Integrate Pig and MapR-DB

About this task

To configure Pig to work with MapR-DB tables, perform the following steps:

Procedure

  1. On the client node where Pig is installed, add the following string to /opt/mapr/conf/env.sh:
    export PIG_CLASSPATH=$PIG_CLASSPATH:/location-to-hbase-jar
  2. If the client node where Pig is installed also has either the mapr-hbase-regionserver or mapr-hbase-master packages installed, add the location of the hbase-<version>.jar file to the PIG_CLASSPATH variable from the previous step:
    export PIG_CLASSPATH="$PIG_CLASSPATH:/opt/mapr/hbase/hbase-<version>/hbase-<version>.jar"
  3. If the client node where Pig is installed does not have any HBase packages installed, copy the HBase JAR from a node that does have HBase installed to a location on the Pig client node.
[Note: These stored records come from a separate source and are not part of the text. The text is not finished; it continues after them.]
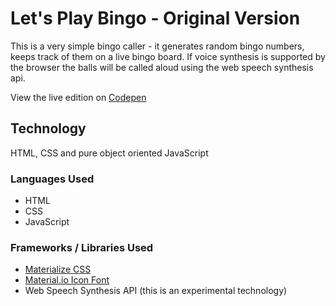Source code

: # Let's Play Bingo - Original Version
This is a very simple bingo caller - it generates random bingo numbers, keeps track of them on a live bingo board.
If voice synthesis is supported by the browser the balls will be called aloud using the web speech synthesis api.

View the live edition on [Codepen](https://codepen.io/karolbrennan/pen/GxKZWX)

## Technology
HTML, CSS and pure object oriented JavaScript

### Languages Used
- HTML
- CSS
- JavaScript

### Frameworks / Libraries Used
- [Materialize CSS](http://materializecss.com)
- [Material.io Icon Font](https://material.io/icons/)
- Web Speech Synthesis API (this is an experimental technology)
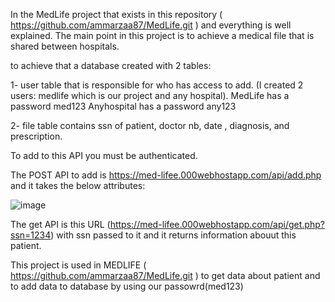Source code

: In the MedLife project that exists in this repository ( https://github.com/ammarzaa87/MedLife.git ) and everything is well explained. The main point in this project is to achieve a medical file that is shared between hospitals. 

to achieve that a database created with 2 tables:

1- user table that is responsible for who has access to add. (I created 2 users: medlife which is our project and any hospital).
MedLife has a password med123
Anyhospital has a password any123

2- file table contains ssn of patient, doctor nb, date , diagnosis, and prescription.

To add to this API you must be authenticated.

The POST API to add is https://med-lifee.000webhostapp.com/api/add.php and it takes the below attributes:

![image](https://user-images.githubusercontent.com/76926016/175818983-6d6992a6-6e36-46a2-83ff-12c35c4ee31b.png)

The get API is this URL (https://med-lifee.000webhostapp.com/api/get.php?ssn=1234) with ssn passed to it and it returns information abouut this patient.

This project is used in MEDLIFE ( https://github.com/ammarzaa87/MedLife.git ) to get data about patient and to add data to database by using our passowrd(med123)
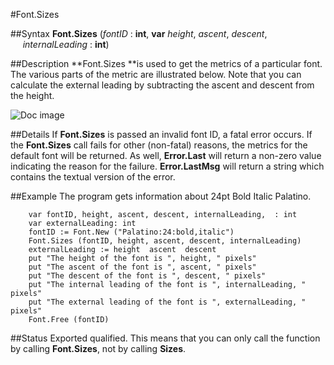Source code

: 
#Font.Sizes

##Syntax
**Font.Sizes** (*fontID* : **int**, **var** *height*, *ascent*, *descent*,      *internalLeading* : **int**)



##Description
**Font.Sizes **is used to get the metrics of a particular font. The various parts of the metric are illustrated below. Note that you can calculate the external leading by subtracting the ascent and descent from the height.

![Doc image](font_sizes01.gif)


##Details
If **Font.Sizes** is passed an invalid font ID, a fatal error occurs. If the **Font.Sizes** call fails for other (non-fatal) reasons, the metrics for the default font will be returned. As well, **Error.Last** will return a non-zero value indicating the reason for the failure. **Error.LastMsg** will return a string which contains the textual version of the error.



##Example
The program gets information about 24pt Bold Italic Palatino.



        var fontID, height, ascent, descent, internalLeading,  : int
        var externalLeading: int
        fontID := Font.New ("Palatino:24:bold,italic")
        Font.Sizes (fontID, height, ascent, descent, internalLeading)
        externalLeading := height  ascent  descent
        put "The height of the font is ", height, " pixels"
        put "The ascent of the font is ", ascent, " pixels"
        put "The descent of the font is ", descent, " pixels"
        put "The internal leading of the font is ", internalLeading, " pixels"
        put "The external leading of the font is ", externalLeading, " pixels"
        Font.Free (fontID)
##Status
Exported qualified.
This means that you can only call the function by calling **Font.Sizes**, not by calling **Sizes**.


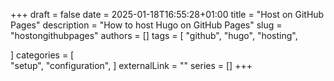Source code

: +++ 
draft = false
date = 2025-01-18T16:55:28+01:00
title = "Host on GitHub Pages"
description = "How to host Hugo on GitHub Pages"
slug = "hostongithubpages"
authors = []
tags = [
    "github",
    "hugo",
    "hosting",

]
categories = [    
    "setup",
    "configuration",
    ]
externalLink = ""
series = []
+++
Add the HBase JAR's location to the definition from previous steps:
    export PIG_CLASSPATH=$PIG_CLASSPATH:/opt/mapr/lib/hbase-<version>.jar
  4. Add the HBase JAR to the Hadoop classpath:
    export HADOOP_CLASSPATH="/opt/mapr/hbase/hbase-<version>/hbase-<version>-mapr.jar:$HADOOP_CLASSPATH"
  5. Launch a Pig job and verify that Pig can access HBase tables by using the HBase table name directly. Do not use the hbase:// prefix.